Guest essay by Eric Worrall
Just in case you thought the climate movement and Penn State University couldn’t sink any lower.
Climate Change Could Make The Opioid Crisis Worse
March 24th, 2018
By Marlene Cimons
America’s opioid epidemic has dominated the news media in recent years, as drug overdose deaths have escalated, decimating lives and families. And while climate change may not be top of mind in discussions about how to effectively deal with this crisis, it’s a factor that shouldn’t be ignored.

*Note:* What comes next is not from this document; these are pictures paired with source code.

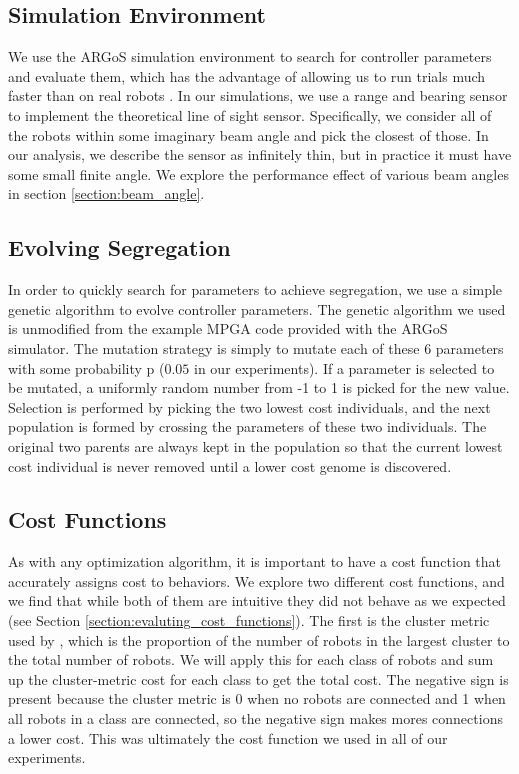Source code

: \documentclass[conference]{IEEEtran}
\begin{document}
  \subsection{Simulation Environment}

    We use the ARGoS simulation environment to search for controller parameters and evaluate them, which has the advantage of allowing us to run trials much faster than on real robots \cite{pinciroli_argos:_2012}. In our simulations, we use a range and bearing sensor to implement the theoretical line of sight sensor. Specifically, we consider all of the robots within some imaginary beam angle and pick the closest of those. In our analysis, we describe the sensor as infinitely thin, but in practice it must have some small finite angle. We explore the performance effect of various beam angles in section \ref{section:beam_angle}.

  \subsection{Evolving Segregation}

    In order to quickly search for parameters to achieve segregation, we use a simple genetic algorithm to evolve controller parameters. The genetic algorithm we used is unmodified from the example MPGA code provided with the ARGoS simulator. The mutation strategy is simply to mutate each of these 6 parameters with some probability p ($0.05$ in our experiments). If a parameter is selected to be mutated, a uniformly random number from -1 to 1 is picked for the new value. Selection is performed by picking the two lowest cost individuals, and the next population is formed by crossing the parameters of these two individuals. The original two parents are always kept in the population so that the current lowest cost individual is never removed until a lower cost genome is discovered.

  \subsection{Cost Functions}

    As with any optimization algorithm, it is important to have a cost function that accurately assigns cost to behaviors. We explore two different cost functions, and we find that while both of them are intuitive they did not behave as we expected (see Section \ref{section:evaluting_cost_functions}). The first is the cluster metric used by \cite{gauci_self-organized_2014}, which is the proportion of the number of robots in the largest cluster to the total number of robots. We will apply this for each class of robots and sum up the cluster-metric cost for each class to get the total cost. The negative sign is present because the cluster metric is 0 when no robots are connected and 1 when all robots in a class are connected, so the negative sign makes mores connections a lower cost. This was ultimately the cost function we used in all of our experiments.
\end{document}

Global warming spawns extreme weather, which begets destruction and despair, a dangerous scenario for people looking for a way to numb their emotional pain.
“It is reasonable to expect that damage and destruction cause emotional and mental health problems and lead to drug abuse, both new and existing users,” said Stephan Goetz, professor of agricultural and regional economics at Pennsylvania State University. “There are long-lasting effects of such calamities, and they do not tend to diminish.”
His data, which examined the trends for all U.S. counties over four decades, show an increase in drug-related deaths associated with natural disasters, particularly in rural areas. “Given that, in the United States, climatic disasters dominate disaster declarations and some of them — precipitation, floods, droughts — may become more frequent and intense due to climate change, our results do indicate we may see increased deaths from opioids, all else unchanged,” he said.
See – the solution to the US opioid crisis is to build more wind turbines and solar installations, and to provide more funding for climate research.